### Exercise data ###

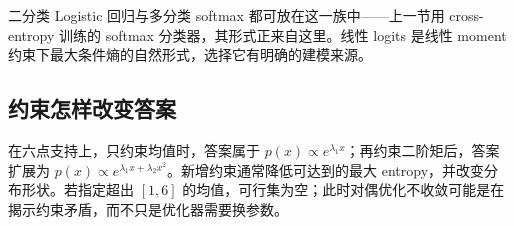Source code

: 二分类 Logistic 回归与多分类 softmax 都可放在这一族中——上一节用 cross-entropy 训练的 softmax 分类器，其形式正来自这里。线性 logits 是线性 moment 约束下最大条件熵的自然形式，选择它有明确的建模来源。

\subsection{约束怎样改变答案}

在六点支持上，只约束均值时，答案属于 \(p(x)\propto e^{\lambda_1x}\)；再约束二阶矩后，答案扩展为 \(p(x)\propto e^{\lambda_1x+\lambda_2x^2}\)。新增约束通常降低可达到的最大 entropy，并改变分布形状。若指定超出 \([1,6]\) 的均值，可行集为空；此时对偶优化不收敛可能是在揭示约束矛盾，而不只是优化器需要换参数。
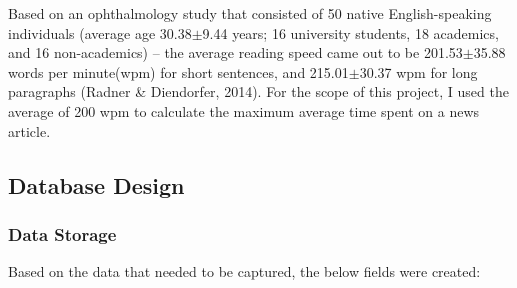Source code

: \documentclass[12pt]{article}
\begin{document}
\noindent Based on an ophthalmology study that consisted of 50 native English-speaking individuals (average age 30.38$\pm$9.44 years; 16 university students, 18 academics, and 16 non-academics) -- the average reading speed came out to be 201.53$\pm$35.88 words per minute(wpm) for short sentences, and 215.01$\pm$30.37 wpm for long paragraphs (Radner \& Diendorfer, 2014). For the scope of this project, I used the average of 200 wpm to calculate the maximum average time spent on a news article.  

\vfill

\subsection{Database Design}
\subsubsection{Data Storage}
Based on the data that needed to be captured, the below fields were created:
\end{document}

###

* _Your objective_
Without including any picture, reproduce all of the material exactly.

* _Response to this task_
Source code

: 二分类 Logistic 回归与多分类 softmax 都可放在这一族中——上一节用 cross-entropy 训练的 softmax 分类器，其形式正来自这里。线性 logits 是线性 moment 约束下最大条件熵的自然形式，选择它有明确的建模来源。

\subsection{约束怎样改变答案}

在六点支持上，只约束均值时，答案属于 \(p(x)\propto e^{\lambda_1x}\)；再约束二阶矩后，答案扩展为 \(p(x)\propto e^{\lambda_1x+\lambda_2x^2}\)。新增约束通常降低可达到的最大 entropy，并改变分布形状。若指定超出 \([1,6]\) 的均值，可行集为空；此时对偶优化不收敛可能是在揭示约束矛盾，而不只是优化器需要换参数。
Source code

: \documentclass[12pt]{article}
\begin{document}
\noindent Based on an ophthalmology study that consisted of 50 native English-speaking individuals (average age 30.38$\pm$9.44 years; 16 university students, 18 academics, and 16 non-academics) -- the average reading speed came out to be 201.53$\pm$35.88 words per minute(wpm) for short sentences, and 215.01$\pm$30.37 wpm for long paragraphs (Radner \& Diendorfer, 2014). For the scope of this project, I used the average of 200 wpm to calculate the maximum average time spent on a news article.  

\vfill

\subsection{Database Design}
\subsubsection{Data Storage}
Based on the data that needed to be captured, the below fields were created:
\end{document}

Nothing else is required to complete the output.